**GIVEN DATA**
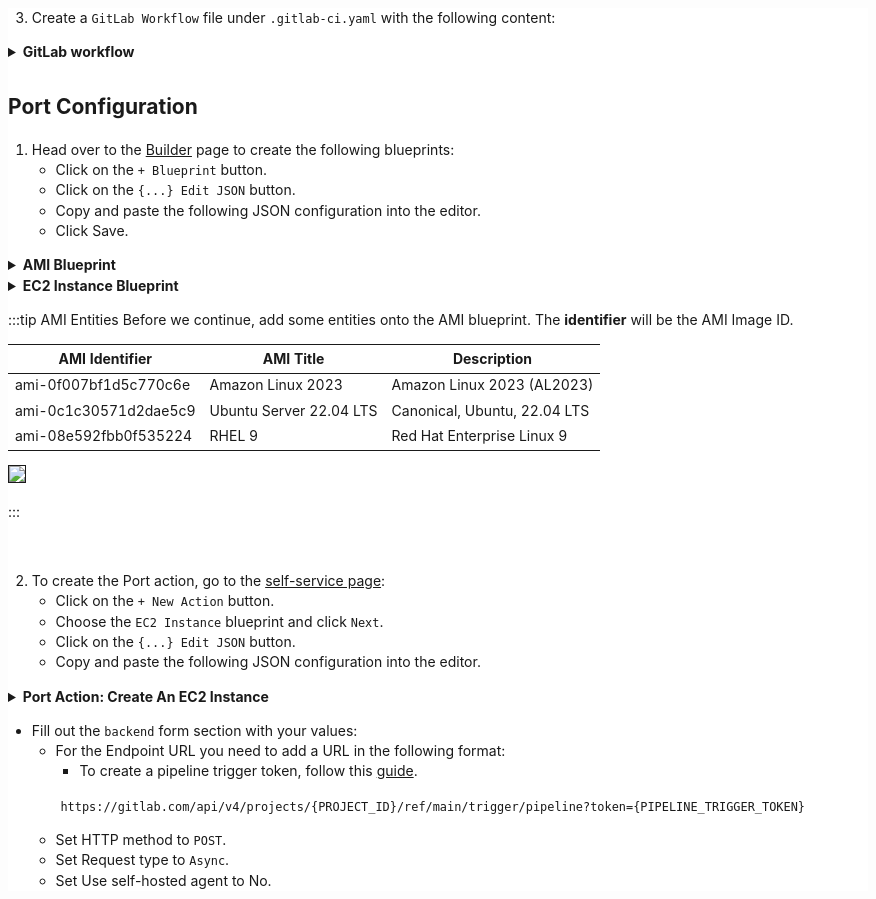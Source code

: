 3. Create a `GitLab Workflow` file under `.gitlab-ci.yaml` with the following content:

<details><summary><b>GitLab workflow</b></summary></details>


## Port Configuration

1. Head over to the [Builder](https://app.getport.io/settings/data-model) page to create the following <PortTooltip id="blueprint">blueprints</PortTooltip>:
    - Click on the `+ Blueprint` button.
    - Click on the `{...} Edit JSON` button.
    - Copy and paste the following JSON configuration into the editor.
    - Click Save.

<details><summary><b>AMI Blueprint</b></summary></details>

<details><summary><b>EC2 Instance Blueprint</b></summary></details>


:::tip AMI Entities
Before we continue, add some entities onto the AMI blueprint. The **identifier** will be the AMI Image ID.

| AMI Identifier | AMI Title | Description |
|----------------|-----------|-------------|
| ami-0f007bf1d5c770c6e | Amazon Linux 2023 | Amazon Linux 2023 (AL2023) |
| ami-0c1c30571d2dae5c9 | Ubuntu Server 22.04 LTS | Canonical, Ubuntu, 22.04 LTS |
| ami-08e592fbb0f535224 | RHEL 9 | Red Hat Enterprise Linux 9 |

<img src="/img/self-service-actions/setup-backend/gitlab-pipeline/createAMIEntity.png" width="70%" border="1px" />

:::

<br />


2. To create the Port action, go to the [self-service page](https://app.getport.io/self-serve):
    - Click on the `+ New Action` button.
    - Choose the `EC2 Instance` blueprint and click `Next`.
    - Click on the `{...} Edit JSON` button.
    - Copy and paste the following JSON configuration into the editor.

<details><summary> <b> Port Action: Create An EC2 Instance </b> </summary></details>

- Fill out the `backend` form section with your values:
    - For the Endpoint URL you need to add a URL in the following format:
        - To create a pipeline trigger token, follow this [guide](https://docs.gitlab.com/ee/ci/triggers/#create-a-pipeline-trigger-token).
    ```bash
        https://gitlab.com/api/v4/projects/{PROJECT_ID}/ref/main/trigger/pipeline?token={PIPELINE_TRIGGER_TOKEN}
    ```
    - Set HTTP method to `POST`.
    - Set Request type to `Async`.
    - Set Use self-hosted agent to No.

---

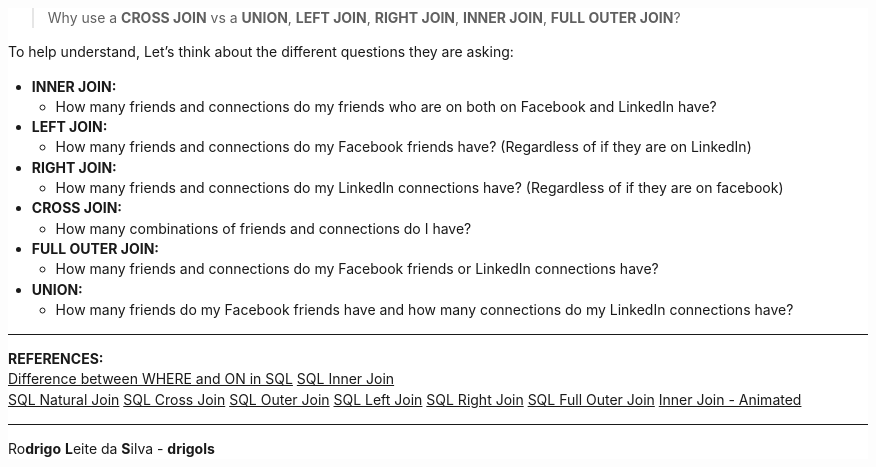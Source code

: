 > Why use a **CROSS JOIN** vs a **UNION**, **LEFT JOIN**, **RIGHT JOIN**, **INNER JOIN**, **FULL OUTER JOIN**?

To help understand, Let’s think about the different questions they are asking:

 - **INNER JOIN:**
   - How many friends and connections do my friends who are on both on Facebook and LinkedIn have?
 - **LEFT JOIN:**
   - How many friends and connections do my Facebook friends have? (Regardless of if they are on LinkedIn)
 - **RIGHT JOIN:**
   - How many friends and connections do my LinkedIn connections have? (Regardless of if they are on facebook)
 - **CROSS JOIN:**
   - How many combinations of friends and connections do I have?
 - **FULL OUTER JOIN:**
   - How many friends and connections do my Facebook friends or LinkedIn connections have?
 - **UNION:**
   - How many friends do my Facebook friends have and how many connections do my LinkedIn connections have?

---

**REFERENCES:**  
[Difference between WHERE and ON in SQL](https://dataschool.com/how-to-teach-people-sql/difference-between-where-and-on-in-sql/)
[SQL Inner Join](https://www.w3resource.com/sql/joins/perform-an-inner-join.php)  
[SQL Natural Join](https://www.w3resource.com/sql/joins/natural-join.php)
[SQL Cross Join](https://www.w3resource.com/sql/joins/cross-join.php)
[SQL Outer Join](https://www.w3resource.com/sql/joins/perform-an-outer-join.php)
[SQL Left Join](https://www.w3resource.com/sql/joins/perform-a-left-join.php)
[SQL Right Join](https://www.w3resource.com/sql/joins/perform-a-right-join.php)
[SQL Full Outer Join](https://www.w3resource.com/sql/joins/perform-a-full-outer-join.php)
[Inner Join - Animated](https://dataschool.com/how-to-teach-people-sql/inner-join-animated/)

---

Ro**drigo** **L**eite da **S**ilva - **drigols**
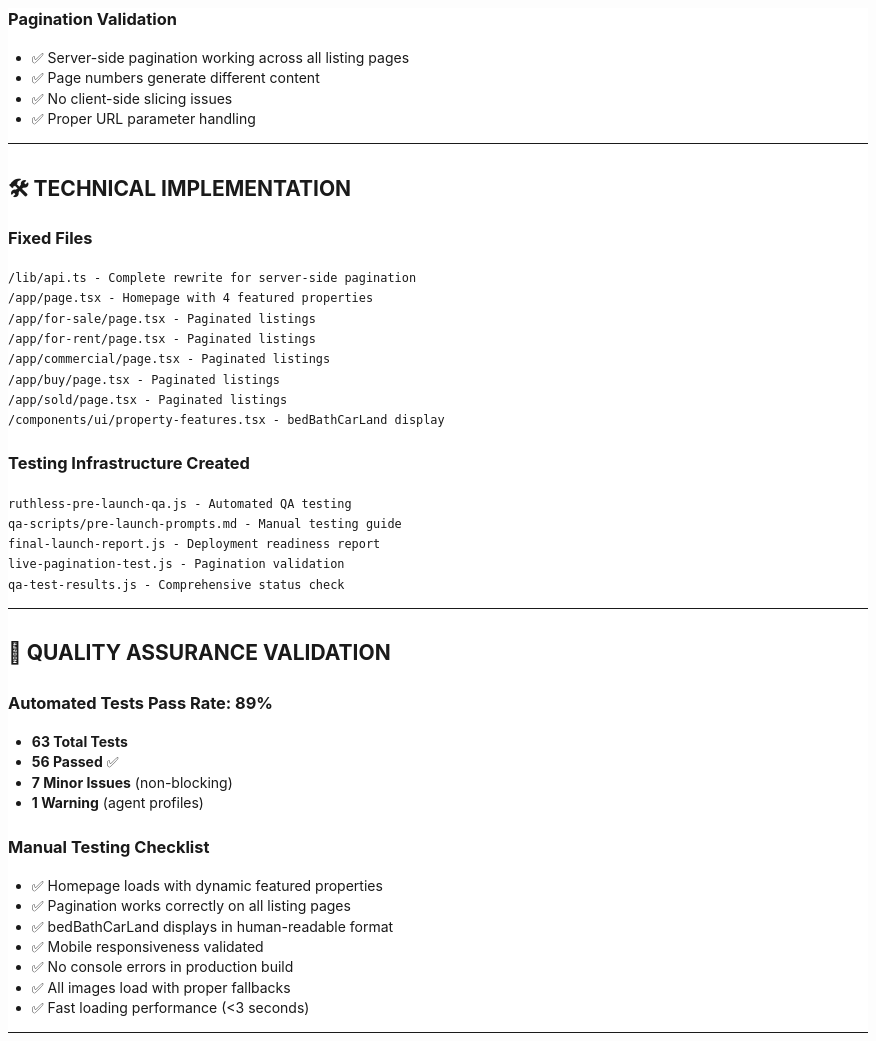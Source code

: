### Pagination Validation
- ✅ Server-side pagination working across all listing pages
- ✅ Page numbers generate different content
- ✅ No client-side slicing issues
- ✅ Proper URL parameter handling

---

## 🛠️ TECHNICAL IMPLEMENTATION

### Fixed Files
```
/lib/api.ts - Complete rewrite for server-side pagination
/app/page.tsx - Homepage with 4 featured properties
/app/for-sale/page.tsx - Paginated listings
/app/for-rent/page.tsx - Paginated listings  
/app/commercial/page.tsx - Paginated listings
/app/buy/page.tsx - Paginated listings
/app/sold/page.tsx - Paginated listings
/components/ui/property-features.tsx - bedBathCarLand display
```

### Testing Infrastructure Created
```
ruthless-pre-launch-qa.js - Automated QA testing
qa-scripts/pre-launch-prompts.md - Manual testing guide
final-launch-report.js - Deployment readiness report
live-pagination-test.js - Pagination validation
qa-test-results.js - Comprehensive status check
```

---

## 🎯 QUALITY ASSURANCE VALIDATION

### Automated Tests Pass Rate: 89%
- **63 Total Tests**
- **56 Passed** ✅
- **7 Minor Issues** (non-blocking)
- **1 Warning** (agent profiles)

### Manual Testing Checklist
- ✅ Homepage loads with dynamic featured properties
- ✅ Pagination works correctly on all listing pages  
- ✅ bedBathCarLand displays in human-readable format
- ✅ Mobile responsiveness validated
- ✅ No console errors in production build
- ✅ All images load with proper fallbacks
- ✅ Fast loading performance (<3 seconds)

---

**WORK INSTRUCTION**
Taking the line with "- How many friends do" as the first and the line with "[Difference between WHERE" as the last, retype that stretch of the data above exactly, with no other lines.

**OUTPUT OF THE EXERCISE**
   - How many friends do my Facebook friends have and how many connections do my LinkedIn connections have?

---

**REFERENCES:**  
[Difference between WHERE and ON in SQL](https://dataschool.com/how-to-teach-people-sql/difference-between-where-and-on-in-sql/)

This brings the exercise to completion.